Герцогский дворец (палаццо Дукале) в Урбино имеет свой особый стиль. Обрамленный аркадами внутренний двор не столько бодрит и окрыляет, как клуатр Брунеллески, сколько погружает вас в состояние покоя и безвременья. Дворцовые интерьеры наполнены светом и воздухом, их пропорции безупречны – чем дольше бродишь по ним, тем больше восхищаешься. Честно говоря, это единственный в мире дворец, который я могу обойти, не падая с ног от усталости и пресыщения. Как ни странно, имени архитектора мы не знаем. Известный в то время строитель крепостей по фамилии Лаурана подготовил инженерный проект реконструкции и провел подготовительную работу, но покинул Урбино прежде, чем началось возведение жилых построек. Единственное, что для нас очевидно, – это что на всей герцогской резиденции лежит печать личности хозяина. Биограф Монтефельтро, книготорговец Веспасиано да Бистичи, который поставлял книги для библиотеки герцога, не устает рассказывать о его человечности. Однажды он спросил герцога, что нужно, чтобы управлять королевством, и в ответ услышал: essere umano – быть человеком. Кто бы ни изобрел стиль урбинского дворца, здесь живет дух этой простой формулы.

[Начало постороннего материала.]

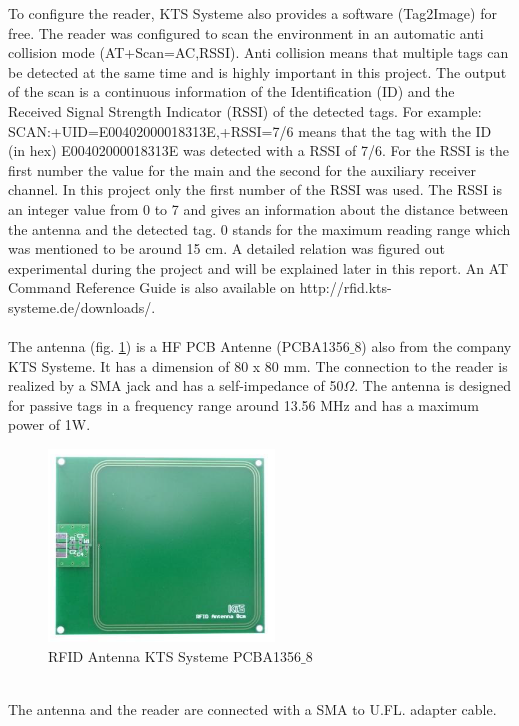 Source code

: To configure the reader, KTS Systeme also provides a software (Tag2Image) for free. The reader was configured to scan the environment in an automatic anti collision mode (AT+Scan=AC,RSSI). Anti collision means that multiple tags can be detected at the same time and is highly important in this project. The output of the scan is a continuous information of the Identification (ID) and the Received Signal Strength Indicator (RSSI) of the detected tags. For example: SCAN:+UID=E00402000018313E,+RSSI=7/6 means that the tag with the ID (in hex) E00402000018313E was detected with a RSSI of 7/6. For the RSSI is the first number the value for the main and the second for the auxiliary receiver channel. In this project only the first number of the RSSI was used. The RSSI is an integer value from 0 to 7 and gives an information about the distance between the antenna and the detected tag. 0 stands for the maximum reading range which was mentioned to be around 15 cm. A detailed relation was figured out experimental during the project and will be explained later in this report. An AT Command Reference Guide is also available on http://rfid.kts-systeme.de/downloads/.\\
\\
The antenna (fig. \ref{Antenna}) is a HF PCB Antenne (PCBA1356$\_$8) also from the company KTS Systeme. It has a dimension of 80 x 80 mm. The connection to the reader is realized by a SMA jack and has a self-impedance of 50$\Omega$. The antenna is designed for passive tags in a frequency range around 13.56 MHz and has a maximum power of 1W. \\
\begin{figure}[!htbp]
\centering
\includegraphics[width = 6cm]{Pictures/Antenna}
\caption{RFID Antenna KTS Systeme PCBA1356$\_$8}
\label{Antenna}
\end{figure}\\
The antenna and the reader are connected with a SMA to U.FL. adapter cable.\\

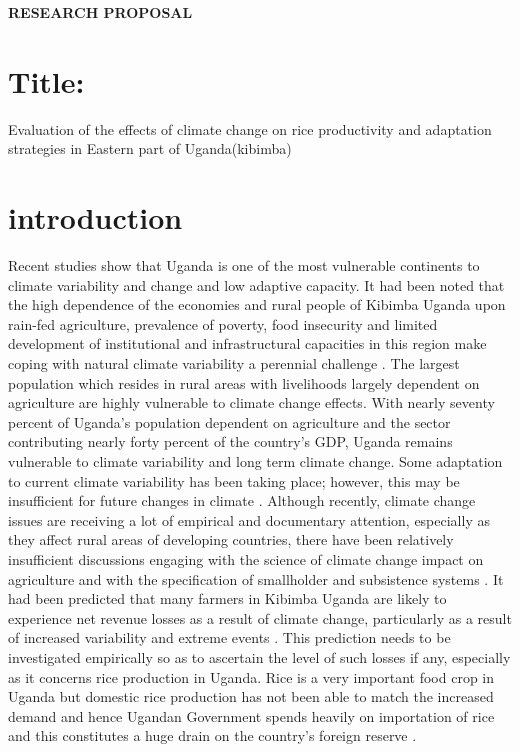 \documentclass{article}                    %
\begin{document}
 
\textbf{{ RESEARCH PROPOSAL} }  

\section{  Title: }    
Evaluation of the effects of climate change on rice productivity and adaptation strategies in Eastern part of Uganda(kibimba)
\section{ introduction}
Recent studies show that Uganda is one of the most vulnerable continents to climate variability and change and low adaptive capacity. It had been noted that the high dependence of the economies and rural people of Kibimba Uganda upon rain-fed agriculture, prevalence of poverty, food insecurity and limited development of institutional and infrastructural capacities in this region make coping with natural climate variability a perennial challenge . The largest population which resides in rural areas with livelihoods largely dependent on agriculture are highly vulnerable to climate change effects. With nearly seventy percent of Uganda's population dependent on agriculture and the sector contributing nearly forty percent of the country's GDP, Uganda remains vulnerable to climate variability and long term climate change. Some adaptation to current climate variability has been taking place; however, this may be insufficient for future changes in climate . 
Although recently, climate change issues are receiving a lot of empirical and documentary attention, especially as they affect rural areas of developing countries, there have been relatively insufficient discussions engaging with the science of climate change impact on agriculture and with the specification of smallholder and subsistence systems . It had been predicted that many farmers in Kibimba Uganda are likely to experience net revenue losses as a result of climate change, particularly as a result of increased variability and extreme events . This prediction needs to be investigated empirically so as to ascertain the level of such losses if any, especially as it concerns rice production in Uganda. Rice is a very important food crop in Uganda but domestic rice production has not been able to match the increased demand and hence Ugandan Government spends heavily on importation of rice and this constitutes a huge drain on the country's foreign reserve . 
\end{document}
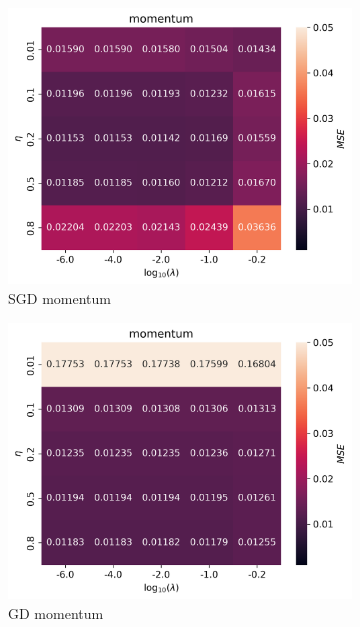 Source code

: \documentclass[11pt]{article}
\begin{document}
\begin{figure}[H]
\begin{subfigure}{.5\textwidth}
    \centering
    \includegraphics[width=\textwidth]{../figures/momentum_SGD_eta_lmb.png}
    \caption{SGD momentum}
    \label{fig:}
  \end{subfigure}
  \begin{subfigure}{.5\textwidth}
    \centering
    \includegraphics[width=\textwidth]{../figures/momentum_GD_eta_lmb.png}
    \caption{GD momentum}
    \label{fig:}
  \end{subfigure}
  \begin{subfigure}{.5\textwidth}
    \centering

\end{subfigure}
\end{figure}
\end{document}
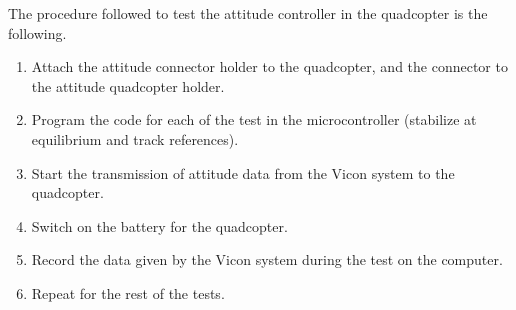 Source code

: 	
The procedure followed to test the attitude controller in the quadcopter is the following.
\begin{enumerate}
	\item Attach the attitude connector holder to the quadcopter, and the connector to the attitude quadcopter holder.
    \item Program the code for each of the test in the microcontroller (stabilize at equilibrium and track references).
	\item Start the transmission of attitude data from the Vicon system to the quadcopter.
	\item Switch on the battery for the quadcopter.
	\item Record the data given by the Vicon system during the test on the computer.
    \item Repeat for the rest of the tests.
\end{enumerate}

Как заметная веха в истории цивилизации, урбинский дворец продолжал оказывать влияние и за пределами XV века. Крупнейший архитектор Высокого Возрождения Донато Браманте был уроженцем Урбино и, возможно, принимал участие в завершающем этапе постройки дворца. Должность придворного художника занимал тогда глупый старик по имени Джованни Санти, угодливая посредственность, – таким всегда отыщется местечко при дворе, даже при урбинском. Воображаю, как знатные дамы, желая подобрать узор для вышивки, посылали за «милым старичком Санти» – и он послушно являлся, ведя за руку маленького ангелоподобного сына Рафаэлло… Так что и Рафаэль, чье творчество веками пленяло воображение западной цивилизации, свои первые уроки по части гармонии и пропорции, не говоря о правилах хорошего тона, получил при дворе урбинского герцога.

Правила хорошего тона, манеры, воспитание – еще одна неотъемлемая сторона жизни Урбино. Наряду с другими итальянскими дворами, феррарским и падуанским, Урбино выполнял роль высшей школы, где молодые люди шлифовали свое образование и светские навыки: учились читать в подлиннике классиков, грациозно двигаться, не повышать голоса, не жульничать и не ставить подножку во время игры – короче говоря, вести себя по-джентльменски. Уже при Гвидобальдо, сыне и преемнике Федерико Монтефельтро, идеал всесторонне образованного и воспитанного человека получил свое законченное выражение в трактате Бальдассаре Кастильоне «Придворный», имевшем колоссальное влияние. Император Карл V держал у изголовья своей кровати три книги – Библию, «Государя» Макиавелли и «Придворного» Кастильоне. Больше ста лет этот труд формировал представление о том, что означает воспитанность в подлинном смысле слова. Но «Придворный» – не только и не столько учебник светских манер; идеал совершенного человека, по Кастильоне, подразумевает душевное благородство: нужно щадить чувства других людей, не заноситься и не бахвалиться, но держаться со всеми скромно, любезно и естественно. Однако и этого недостаточно, ибо у человека есть высшее, духовное предназначение. В заключительной части «Придворного» мы находим прочувствованный панегирик идеальной любви. Точно так же как «Весна» Боттичелли соединяет в себе шпалерный мир Средневековья и языческую мифологию, «Придворный» Кастильоне соединяет средневековое понятие рыцарства с идеалом возвышенной, платонической любви.